The latest in a string of resignations in 2018 is Thava Govender, group head of generation, who will leave Eskom at the end of October. Picture: REUTERS
The latest in a string of resignations in 2018 is Thava Govender, group head of generation, who will leave Eskom at the end of October. Picture: REUTERS

Veteran executives continue to leave Eskom like rats from a sinking ship as the embattled power utility’s already dire financial situation looks set to worsen.

The latest in a string of resignations in 2018 is Thava Govender, group head of generation, who will leave Eskom at the end of October.

Govender, who is also acting group executive for risk and sustainability, has worked for Eskom for 27 years.

News of his departure comes one week after Johnny Dladla, CEO of Eskom Rotek Industries, a subsidiary of the organisation, also tendered his resignation. Dladla, who served as interim group CEO between June and October 2017, has been with the organisation for 23 years.

A number of resignations earlier in 2018 appeared  to be part of  clean-up efforts by the new Eskom board, installed in January. They include those implicated in the public protector’s “State of Capture” report such as head of generation and former acting CEO Matshela Koko and CFO Anoj Singh. After Koko’s departure in February, Govender, who was not implicated in the state capture report, was moved from head of transmission to head of generation.
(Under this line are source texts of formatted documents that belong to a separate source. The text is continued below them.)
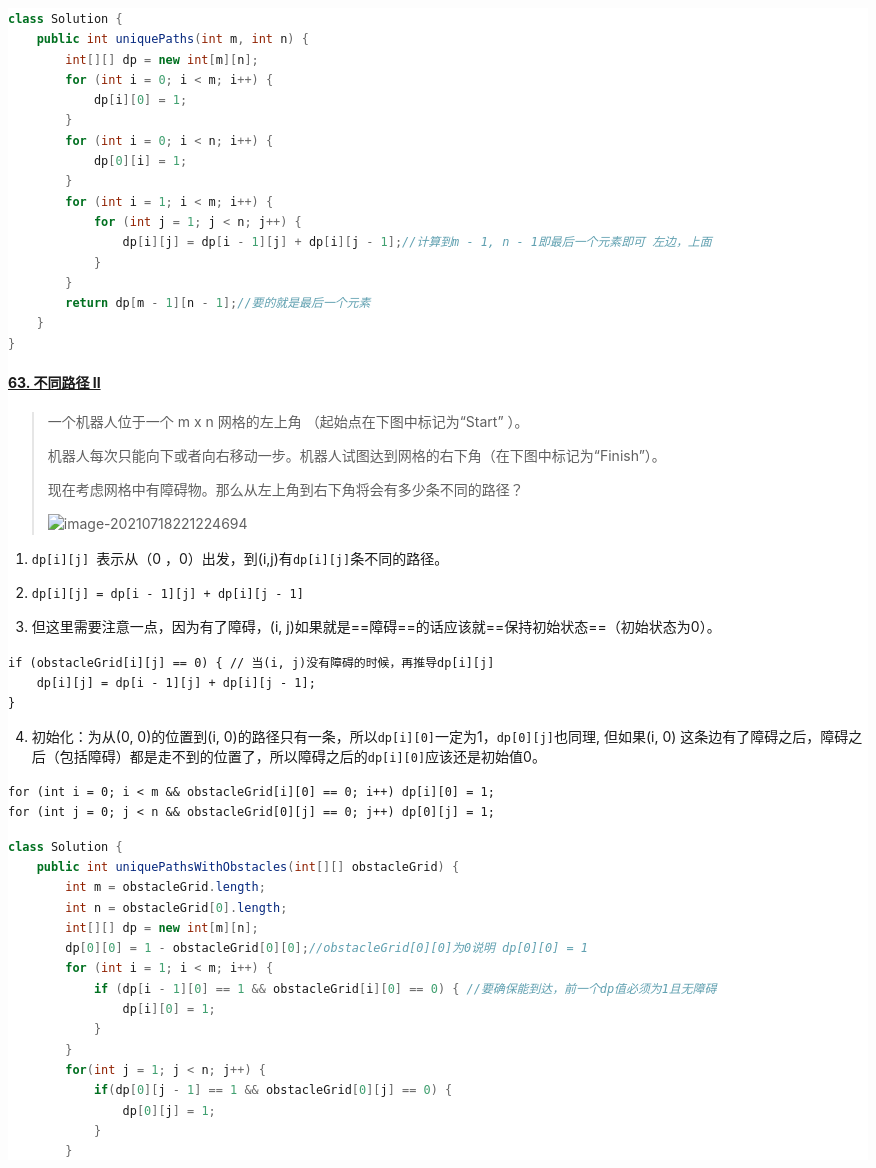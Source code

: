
 ```java
class Solution {
    public int uniquePaths(int m, int n) {
        int[][] dp = new int[m][n];
        for (int i = 0; i < m; i++) {
            dp[i][0] = 1;
        }
        for (int i = 0; i < n; i++) {
            dp[0][i] = 1;
        }
        for (int i = 1; i < m; i++) {
            for (int j = 1; j < n; j++) {
                dp[i][j] = dp[i - 1][j] + dp[i][j - 1];//计算到m - 1, n - 1即最后一个元素即可 左边，上面
            }
        }
        return dp[m - 1][n - 1];//要的就是最后一个元素
    }
}
```

#### [63. 不同路径 II](https://leetcode-cn.com/problems/unique-paths-ii/)

>一个机器人位于一个 m x n 网格的左上角 （起始点在下图中标记为“Start” ）。
>
>机器人每次只能向下或者向右移动一步。机器人试图达到网格的右下角（在下图中标记为“Finish”）。
>
>现在考虑网格中有障碍物。那么从左上角到右下角将会有多少条不同的路径？
>
>![image-20210718221224694](C:\Users\cheng\AppData\Roaming\Typora\typora-user-images\image-20210718221224694.png)

1. `dp[i][j] `表示从（0 ，0）出发，到(i,j)有`dp[i][j]`条不同的路径。 
2. `dp[i][j] = dp[i - 1][j] + dp[i][j - 1]`

3. 但这里需要注意一点，因为有了障碍，(i, j)如果就是==障碍==的话应该就==保持初始状态==（初始状态为0）。

```
if (obstacleGrid[i][j] == 0) { // 当(i, j)没有障碍的时候，再推导dp[i][j]
    dp[i][j] = dp[i - 1][j] + dp[i][j - 1];
}
```

4. 初始化：为从(0, 0)的位置到(i, 0)的路径只有一条，所以`dp[i][0]`一定为1，`dp[0][j]`也同理, 但如果(i, 0) 这条边有了障碍之后，障碍之后（包括障碍）都是走不到的位置了，所以障碍之后的`dp[i][0]`应该还是初始值0。

```
for (int i = 0; i < m && obstacleGrid[i][0] == 0; i++) dp[i][0] = 1;
for (int j = 0; j < n && obstacleGrid[0][j] == 0; j++) dp[0][j] = 1;
```

```java
class Solution {
    public int uniquePathsWithObstacles(int[][] obstacleGrid) {
        int m = obstacleGrid.length; 
        int n = obstacleGrid[0].length;
        int[][] dp = new int[m][n];
        dp[0][0] = 1 - obstacleGrid[0][0];//obstacleGrid[0][0]为0说明 dp[0][0] = 1
        for (int i = 1; i < m; i++) {
            if (dp[i - 1][0] == 1 && obstacleGrid[i][0] == 0) { //要确保能到达，前一个dp值必须为1且无障碍
                dp[i][0] = 1;
            }
        }
        for(int j = 1; j < n; j++) {
            if(dp[0][j - 1] == 1 && obstacleGrid[0][j] == 0) {
                dp[0][j] = 1;
            }
        }
```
Operationally, Eskom continues to face challenges. Coal supply shortages plague at least 10 of Eskom’s 15 base load power stations and it has warned of the risk of load shedding. Last week, a live steam pressure from a boiler at Lethabo power station ruptured and resulted in the death of an Eskom employee and the injury of another. The unit in question will remain out of service for three months, and this is expected to affect the national power grid, the utility said.

Meanwhile, in a note circulated to Eskom staff group COO Jan Oberholzer said the utility faces serious challenges in reaching its financial targets and could not carry on as if it were business as usual. Already the annual interest bill on its debt is R45bn, he noted.

Anton Eberhard, a professor at the University of Cape Town’s Graduate School of Business, said this was somewhat higher than what Eskom forecast in its tariff application to the National Energy Regulator of SA, which it submitted a few months back. Over the next three years Eskom’s interest and principal payments on debt will exceed R263bn while its revenue is R200bn per annum, Eberhard said.

“Eskom is just not generating enough cash to cover the cost of operations … and the cost of capital,” said Eberhard.  “Something has to give”.